Task objective |
The entire listing below is to be transcribed without a single slip.
Data section start
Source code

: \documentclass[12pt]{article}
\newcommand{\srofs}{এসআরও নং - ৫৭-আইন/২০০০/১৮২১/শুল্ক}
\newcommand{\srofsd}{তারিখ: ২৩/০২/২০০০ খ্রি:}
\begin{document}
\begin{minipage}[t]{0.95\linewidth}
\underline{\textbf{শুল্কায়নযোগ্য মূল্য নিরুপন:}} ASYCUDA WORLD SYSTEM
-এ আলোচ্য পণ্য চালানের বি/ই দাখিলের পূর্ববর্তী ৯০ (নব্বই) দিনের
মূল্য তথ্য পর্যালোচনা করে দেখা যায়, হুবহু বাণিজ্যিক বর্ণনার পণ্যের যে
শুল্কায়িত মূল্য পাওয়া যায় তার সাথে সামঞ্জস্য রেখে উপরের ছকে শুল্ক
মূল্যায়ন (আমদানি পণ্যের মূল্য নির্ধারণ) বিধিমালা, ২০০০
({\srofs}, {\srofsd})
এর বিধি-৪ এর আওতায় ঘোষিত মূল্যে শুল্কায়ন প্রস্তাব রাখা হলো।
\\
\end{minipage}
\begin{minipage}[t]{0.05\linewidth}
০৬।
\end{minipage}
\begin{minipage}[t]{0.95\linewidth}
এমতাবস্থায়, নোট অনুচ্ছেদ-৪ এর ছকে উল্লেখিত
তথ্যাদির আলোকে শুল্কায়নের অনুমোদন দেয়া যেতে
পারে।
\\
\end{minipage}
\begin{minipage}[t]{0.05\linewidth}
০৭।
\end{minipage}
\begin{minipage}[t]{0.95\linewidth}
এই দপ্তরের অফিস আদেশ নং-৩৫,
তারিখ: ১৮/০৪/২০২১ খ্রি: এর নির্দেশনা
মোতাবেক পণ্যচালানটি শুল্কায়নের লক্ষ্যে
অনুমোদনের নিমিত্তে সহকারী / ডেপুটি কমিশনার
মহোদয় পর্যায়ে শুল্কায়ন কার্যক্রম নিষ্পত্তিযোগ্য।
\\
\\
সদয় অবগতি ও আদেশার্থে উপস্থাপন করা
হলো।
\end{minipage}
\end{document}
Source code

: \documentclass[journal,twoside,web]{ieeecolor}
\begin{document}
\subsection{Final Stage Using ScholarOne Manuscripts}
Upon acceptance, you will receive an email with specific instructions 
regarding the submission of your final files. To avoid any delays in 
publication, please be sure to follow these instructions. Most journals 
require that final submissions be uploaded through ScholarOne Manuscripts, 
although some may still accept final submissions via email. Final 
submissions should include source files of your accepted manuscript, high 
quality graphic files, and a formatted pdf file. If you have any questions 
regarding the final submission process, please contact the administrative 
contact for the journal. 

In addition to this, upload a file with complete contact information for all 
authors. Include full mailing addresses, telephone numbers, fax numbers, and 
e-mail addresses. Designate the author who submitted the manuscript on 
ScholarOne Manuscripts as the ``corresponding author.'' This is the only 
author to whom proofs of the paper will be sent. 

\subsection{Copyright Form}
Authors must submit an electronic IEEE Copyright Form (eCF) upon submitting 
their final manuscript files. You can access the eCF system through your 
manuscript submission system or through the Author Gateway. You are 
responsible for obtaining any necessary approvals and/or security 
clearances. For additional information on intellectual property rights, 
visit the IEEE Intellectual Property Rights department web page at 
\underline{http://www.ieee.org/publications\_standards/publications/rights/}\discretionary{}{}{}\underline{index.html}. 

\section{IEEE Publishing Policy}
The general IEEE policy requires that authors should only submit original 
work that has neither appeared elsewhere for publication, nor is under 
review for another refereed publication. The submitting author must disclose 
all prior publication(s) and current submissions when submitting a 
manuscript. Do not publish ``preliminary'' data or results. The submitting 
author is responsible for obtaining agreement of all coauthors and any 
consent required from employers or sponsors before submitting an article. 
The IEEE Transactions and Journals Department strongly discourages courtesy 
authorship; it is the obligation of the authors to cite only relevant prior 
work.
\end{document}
Data section end
Result below |
Source code

: \documentclass[12pt]{article}
\newcommand{\srofs}{এসআরও নং - ৫৭-আইন/২০০০/১৮২১/শুল্ক}
\newcommand{\srofsd}{তারিখ: ২৩/০২/২০০০ খ্রি:}
\begin{document}
\begin{minipage}[t]{0.95\linewidth}
\underline{\textbf{শুল্কায়নযোগ্য মূল্য নিরুপন:}} ASYCUDA WORLD SYSTEM
-এ আলোচ্য পণ্য চালানের বি/ই দাখিলের পূর্ববর্তী ৯০ (নব্বই) দিনের
মূল্য তথ্য পর্যালোচনা করে দেখা যায়, হুবহু বাণিজ্যিক বর্ণনার পণ্যের যে
শুল্কায়িত মূল্য পাওয়া যায় তার সাথে সামঞ্জস্য রেখে উপরের ছকে শুল্ক
মূল্যায়ন (আমদানি পণ্যের মূল্য নির্ধারণ) বিধিমালা, ২০০০
({\srofs}, {\srofsd})
এর বিধি-৪ এর আওতায় ঘোষিত মূল্যে শুল্কায়ন প্রস্তাব রাখা হলো।
\\
\end{minipage}
\begin{minipage}[t]{0.05\linewidth}
০৬।
\end{minipage}
\begin{minipage}[t]{0.95\linewidth}
এমতাবস্থায়, নোট অনুচ্ছেদ-৪ এর ছকে উল্লেখিত
তথ্যাদির আলোকে শুল্কায়নের অনুমোদন দেয়া যেতে
পারে।
\\
\end{minipage}
\begin{minipage}[t]{0.05\linewidth}
০৭।
\end{minipage}
\begin{minipage}[t]{0.95\linewidth}
এই দপ্তরের অফিস আদেশ নং-৩৫,
তারিখ: ১৮/০৪/২০২১ খ্রি: এর নির্দেশনা
মোতাবেক পণ্যচালানটি শুল্কায়নের লক্ষ্যে
অনুমোদনের নিমিত্তে সহকারী / ডেপুটি কমিশনার
মহোদয় পর্যায়ে শুল্কায়ন কার্যক্রম নিষ্পত্তিযোগ্য।
\\
\\
সদয় অবগতি ও আদেশার্থে উপস্থাপন করা
হলো।
\end{minipage}
\end{document}
Source code

: \documentclass[journal,twoside,web]{ieeecolor}
\begin{document}
\subsection{Final Stage Using ScholarOne Manuscripts}
Upon acceptance, you will receive an email with specific instructions 
regarding the submission of your final files. To avoid any delays in 
publication, please be sure to follow these instructions. Most journals 
require that final submissions be uploaded through ScholarOne Manuscripts, 
although some may still accept final submissions via email. Final 
submissions should include source files of your accepted manuscript, high 
quality graphic files, and a formatted pdf file. If you have any questions 
regarding the final submission process, please contact the administrative 
contact for the journal. 

In addition to this, upload a file with complete contact information for all 
authors. Include full mailing addresses, telephone numbers, fax numbers, and 
e-mail addresses. Designate the author who submitted the manuscript on 
ScholarOne Manuscripts as the ``corresponding author.'' This is the only 
author to whom proofs of the paper will be sent. 

\subsection{Copyright Form}
Authors must submit an electronic IEEE Copyright Form (eCF) upon submitting 
their final manuscript files. You can access the eCF system through your 
manuscript submission system or through the Author Gateway. You are 
responsible for obtaining any necessary approvals and/or security 
clearances. For additional information on intellectual property rights, 
visit the IEEE Intellectual Property Rights department web page at 
\underline{http://www.ieee.org/publications\_standards/publications/rights/}\discretionary{}{}{}\underline{index.html}. 

\section{IEEE Publishing Policy}
The general IEEE policy requires that authors should only submit original 
work that has neither appeared elsewhere for publication, nor is under 
review for another refereed publication. The submitting author must disclose 
all prior publication(s) and current submissions when submitting a 
manuscript. Do not publish ``preliminary'' data or results. The submitting 
author is responsible for obtaining agreement of all coauthors and any 
consent required from employers or sponsors before submitting an article. 
The IEEE Transactions and Journals Department strongly discourages courtesy 
authorship; it is the obligation of the authors to cite only relevant prior 
work.
\end{document}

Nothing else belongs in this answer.